Pixels/objects are assigned to a particular class or category through either an unsupervised or a supervised approach. In an unsupervised approach, a clustering algorithm (e.g., ISODATA) is used to group pixels/objects with similar properties into a set number of classes. It is then up to the end user to assign meaningful category names to these classes. In a supervised approach (typically referred to as “machine learning” in other fields), training data are used to define the parameters of each class. Pixels/objects are then assigned to a class based on an algorithm. There are dozens, if not hundreds, of supervised classification algorithms. Most remote sensing packages only offer a few supervised classification options. In this lesson, we will focus on the application of rule-based expert systems. Expert systems are a form of knowledge engineering, in which the user develops rules to assign categories to pixels/objects. The advantage of rule-based expert systems is that they provide a clear and concise means by which to translate the elements of image interpretation into an automated workflow.
Object-oriented image classification involves identification of image objects, or segments, that are spatially contiguous pixels of similar texture, color, and tone (Green and Congalton, 2012). This approach allows for consideration of shape, size, and context as well as spectral content. Relationships between objects can play an important role in their identification and classification. Object-oriented methods are often more effective than pixel-based methods when classifying high-resolution imagery, because as spatial resolution increases, the more variability there may be in the spectral content of individual pixels all belonging to the same class. Considering groups of pixels as objects helps to overcome the increased complexity of a high-resolution scene due to shadows, changes in vegetation density, or the similar spectral signatures of dissimilar features (i.e., asphalt roof shingles and asphalt road surfaces).
Objects are a more powerful classification unit than pixels because they can be delineated to correspond with physical features in the landscape; pixels, on the other hand, are arbitrary "boxes" of spectral content. Object-oriented classifiers more closely mimic the elements of manual interpretation that were studied earlier in the course. Objects created by segmentation have sizes and shapes that can be quantified, as can the distance of one type of object from another (for example, a pixel containing the spectral signature may be very close to a road centerline or within a building footprint, as indicated by ancillary data.
In summary, any type of digital image classification, be it pixel-based or object-based, will be, at best, semi-automated. The success of automation is in having the computer classify the "easily predictable portions of the landscape while retaining human efforts for final editing and classifying those areas that cannot be reliably predicted." (Green and Congalton, 2012). The larger the area being studied, the greater the potential benefits and savings of semi-automated techniques. As you have seen, both in the reading and through hands-on experience, there is much up-front work and refinement that must be done by the human analyst regardless of the type of digital image processing or mathematical algorithms applied.

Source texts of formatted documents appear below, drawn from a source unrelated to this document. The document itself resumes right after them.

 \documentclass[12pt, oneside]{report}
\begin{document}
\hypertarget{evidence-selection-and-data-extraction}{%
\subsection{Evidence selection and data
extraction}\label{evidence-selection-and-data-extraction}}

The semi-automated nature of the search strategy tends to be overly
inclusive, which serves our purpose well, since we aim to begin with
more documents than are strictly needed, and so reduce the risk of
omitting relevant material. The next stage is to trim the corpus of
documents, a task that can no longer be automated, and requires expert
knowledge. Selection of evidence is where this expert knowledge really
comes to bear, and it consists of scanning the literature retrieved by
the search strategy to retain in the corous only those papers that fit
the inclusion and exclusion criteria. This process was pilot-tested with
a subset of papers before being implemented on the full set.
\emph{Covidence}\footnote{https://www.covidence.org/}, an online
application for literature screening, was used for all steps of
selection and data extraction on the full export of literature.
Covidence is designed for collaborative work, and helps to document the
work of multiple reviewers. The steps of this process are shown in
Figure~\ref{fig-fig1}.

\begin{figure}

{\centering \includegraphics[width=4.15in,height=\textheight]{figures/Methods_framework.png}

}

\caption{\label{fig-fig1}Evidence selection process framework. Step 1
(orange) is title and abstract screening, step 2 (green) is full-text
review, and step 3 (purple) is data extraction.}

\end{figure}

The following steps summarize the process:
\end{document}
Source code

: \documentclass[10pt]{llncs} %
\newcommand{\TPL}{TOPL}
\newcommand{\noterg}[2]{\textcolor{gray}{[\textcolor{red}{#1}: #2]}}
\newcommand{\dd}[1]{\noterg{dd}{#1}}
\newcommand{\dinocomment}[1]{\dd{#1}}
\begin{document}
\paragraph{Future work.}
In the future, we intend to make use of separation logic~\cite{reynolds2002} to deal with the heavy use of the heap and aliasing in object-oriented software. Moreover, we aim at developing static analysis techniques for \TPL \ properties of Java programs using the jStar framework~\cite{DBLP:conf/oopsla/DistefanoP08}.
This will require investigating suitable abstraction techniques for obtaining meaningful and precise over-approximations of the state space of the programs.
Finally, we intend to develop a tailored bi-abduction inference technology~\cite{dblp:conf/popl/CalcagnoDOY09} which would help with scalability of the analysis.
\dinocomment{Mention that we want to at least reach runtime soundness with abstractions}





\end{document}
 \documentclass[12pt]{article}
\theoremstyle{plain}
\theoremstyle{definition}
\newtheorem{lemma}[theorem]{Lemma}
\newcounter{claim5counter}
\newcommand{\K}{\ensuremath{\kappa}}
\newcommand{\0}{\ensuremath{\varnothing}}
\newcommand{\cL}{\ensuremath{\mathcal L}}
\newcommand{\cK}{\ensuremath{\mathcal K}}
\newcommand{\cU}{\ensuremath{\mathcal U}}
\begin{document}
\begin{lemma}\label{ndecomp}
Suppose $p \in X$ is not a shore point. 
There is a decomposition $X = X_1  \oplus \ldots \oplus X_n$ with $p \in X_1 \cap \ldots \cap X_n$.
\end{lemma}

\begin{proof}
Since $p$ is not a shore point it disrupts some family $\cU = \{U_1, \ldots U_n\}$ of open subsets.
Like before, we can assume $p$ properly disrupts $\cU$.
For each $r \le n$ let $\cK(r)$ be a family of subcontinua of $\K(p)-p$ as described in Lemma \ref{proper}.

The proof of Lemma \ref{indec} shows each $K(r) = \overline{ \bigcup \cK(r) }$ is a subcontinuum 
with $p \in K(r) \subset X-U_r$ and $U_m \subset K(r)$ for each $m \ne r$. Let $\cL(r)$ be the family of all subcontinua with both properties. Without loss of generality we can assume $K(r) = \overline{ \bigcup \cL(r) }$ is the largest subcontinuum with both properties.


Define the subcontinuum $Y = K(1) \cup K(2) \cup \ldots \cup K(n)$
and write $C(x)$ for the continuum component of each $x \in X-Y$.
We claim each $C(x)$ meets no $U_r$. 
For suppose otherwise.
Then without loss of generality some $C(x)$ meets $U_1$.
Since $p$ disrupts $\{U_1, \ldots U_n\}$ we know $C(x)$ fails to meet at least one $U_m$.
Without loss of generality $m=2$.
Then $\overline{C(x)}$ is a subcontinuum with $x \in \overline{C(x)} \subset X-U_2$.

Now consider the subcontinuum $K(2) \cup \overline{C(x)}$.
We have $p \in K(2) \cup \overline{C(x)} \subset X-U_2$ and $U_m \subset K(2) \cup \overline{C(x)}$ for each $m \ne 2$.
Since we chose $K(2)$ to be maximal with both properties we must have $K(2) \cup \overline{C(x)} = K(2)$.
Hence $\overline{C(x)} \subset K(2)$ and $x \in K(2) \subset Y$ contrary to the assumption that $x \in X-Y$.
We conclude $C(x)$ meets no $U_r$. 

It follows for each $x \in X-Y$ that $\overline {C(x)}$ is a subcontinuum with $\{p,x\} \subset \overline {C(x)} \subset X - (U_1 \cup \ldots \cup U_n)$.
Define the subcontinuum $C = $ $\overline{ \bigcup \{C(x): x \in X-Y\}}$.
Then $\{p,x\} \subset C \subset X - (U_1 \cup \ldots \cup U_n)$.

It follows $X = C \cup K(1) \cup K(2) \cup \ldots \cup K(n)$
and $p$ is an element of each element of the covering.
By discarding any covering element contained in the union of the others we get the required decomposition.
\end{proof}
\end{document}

Unsupervised classifications are easy to carry out but they are not robust and fail to incorporate the elements of image interpretation. Pixel-based unsupervised classification approaches can perform marginally well on moderate resolution data but are wholly unsuitable for high-resolution feature extraction. Some type of post-processing is always necessary.
PRESENTER: This video will demonstrate a workflow in which a pixel-based unsupervised classification is used to map land cover from Landsat imagery. Unsupervised pixel-based classification approaches work by partitioning the input imagery into a set of output classes, based only on the spectral values. Because they're only making use of the spectral information, they are limited in their utility. They cannot make use of spatial information such as size, shape, or even texture.
One can use the Iso Cluster unsupervised classification geoprocessing tool to perform an unsupervised classification. But a more streamlined approach is to use the Image Classification Wizard. To do this, first select the image data set in the table of contents that you want to classify. And then from the Imagery tab, choose Classification Wizard.
The first step is to configure the classifier. Under Classification Method I'm choosing Unsupervised, and for the classification type I'm going to use a pixel-based. Now I already have an existing classification schema. So I'm going to load that here. If you don't have a classification schema, you can always select default and modify it later.
Once you've finished entering the configuration parameters, you can click Next. This will move to the next step in the Image Classification Wizard, which is called Train. For an unsupervised classification, the train phase is where you'll enter some of the key parameters. The most common parameter you'll want to modify is the maximum number of classes. This is the total maximum number of output classes that you can have in the resulting classification. You want this to be higher than the number of classes you need. But note that this is the maximum, and it may not be achieved.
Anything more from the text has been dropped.